Task prompt: Because the pictures are not wanted, give back only the exact text of every entry below.

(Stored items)
========

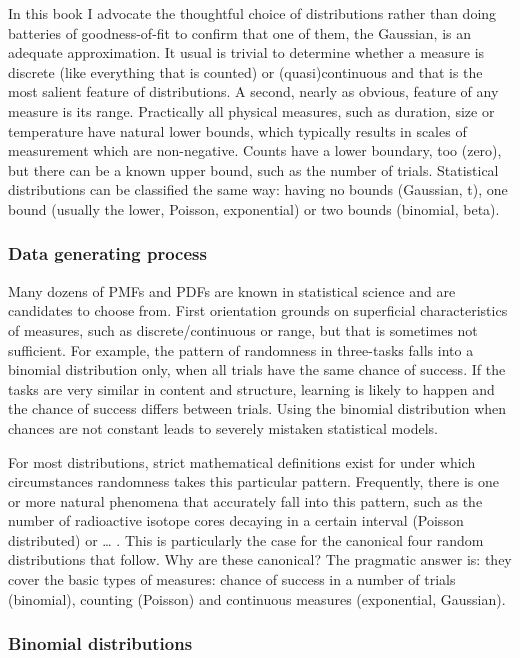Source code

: \documentclass[]{svmono}
\begin{document}
In this book I advocate the thoughtful choice of distributions rather
than doing batteries of goodness-of-fit to confirm that one of them, the
Gaussian, is an adequate approximation. It usual is trivial to determine
whether a measure is discrete (like everything that is counted) or
(quasi)continuous and that is the most salient feature of distributions.
A second, nearly as obvious, feature of any measure is its range.
Practically all physical measures, such as duration, size or temperature
have natural lower bounds, which typically results in scales of
measurement which are non-negative. Counts have a lower boundary, too
(zero), but there can be a known upper bound, such as the number of
trials. Statistical distributions can be classified the same way: having
no bounds (Gaussian, t), one bound (usually the lower, Poisson,
exponential) or two bounds (binomial, beta).

\subsubsection{Data generating process}\label{data-generating-process}

Many dozens of PMFs and PDFs are known in statistical science and are
candidates to choose from. First orientation grounds on superficial
characteristics of measures, such as discrete/continuous or range, but
that is sometimes not sufficient. For example, the pattern of randomness
in three-tasks falls into a binomial distribution only, when all trials
have the same chance of success. If the tasks are very similar in
content and structure, learning is likely to happen and the chance of
success differs between trials. Using the binomial distribution when
chances are not constant leads to severely mistaken statistical models.

For most distributions, strict mathematical definitions exist for under
which circumstances randomness takes this particular pattern.
Frequently, there is one or more natural phenomena that accurately fall
into this pattern, such as the number of radioactive isotope cores
decaying in a certain interval (Poisson distributed) or \ldots{} . This
is particularly the case for the canonical four random distributions
that follow. Why are these canonical? The pragmatic answer is: they
cover the basic types of measures: chance of success in a number of
trials (binomial), counting (Poisson) and continuous measures
(exponential, Gaussian).

\subsubsection{Binomial distributions}\label{binomial_dist}
\end{document}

========

Completed exercise:
Source code

: \documentclass[]{svmono}
\begin{document}
In this book I advocate the thoughtful choice of distributions rather
than doing batteries of goodness-of-fit to confirm that one of them, the
Gaussian, is an adequate approximation. It usual is trivial to determine
whether a measure is discrete (like everything that is counted) or
(quasi)continuous and that is the most salient feature of distributions.
A second, nearly as obvious, feature of any measure is its range.
Practically all physical measures, such as duration, size or temperature
have natural lower bounds, which typically results in scales of
measurement which are non-negative. Counts have a lower boundary, too
(zero), but there can be a known upper bound, such as the number of
trials. Statistical distributions can be classified the same way: having
no bounds (Gaussian, t), one bound (usually the lower, Poisson,
exponential) or two bounds (binomial, beta).

\subsubsection{Data generating process}\label{data-generating-process}

Many dozens of PMFs and PDFs are known in statistical science and are
candidates to choose from. First orientation grounds on superficial
characteristics of measures, such as discrete/continuous or range, but
that is sometimes not sufficient. For example, the pattern of randomness
in three-tasks falls into a binomial distribution only, when all trials
have the same chance of success. If the tasks are very similar in
content and structure, learning is likely to happen and the chance of
success differs between trials. Using the binomial distribution when
chances are not constant leads to severely mistaken statistical models.

For most distributions, strict mathematical definitions exist for under
which circumstances randomness takes this particular pattern.
Frequently, there is one or more natural phenomena that accurately fall
into this pattern, such as the number of radioactive isotope cores
decaying in a certain interval (Poisson distributed) or \ldots{} . This
is particularly the case for the canonical four random distributions
that follow. Why are these canonical? The pragmatic answer is: they
cover the basic types of measures: chance of success in a number of
trials (binomial), counting (Poisson) and continuous measures
(exponential, Gaussian).

\subsubsection{Binomial distributions}\label{binomial_dist}
\end{document}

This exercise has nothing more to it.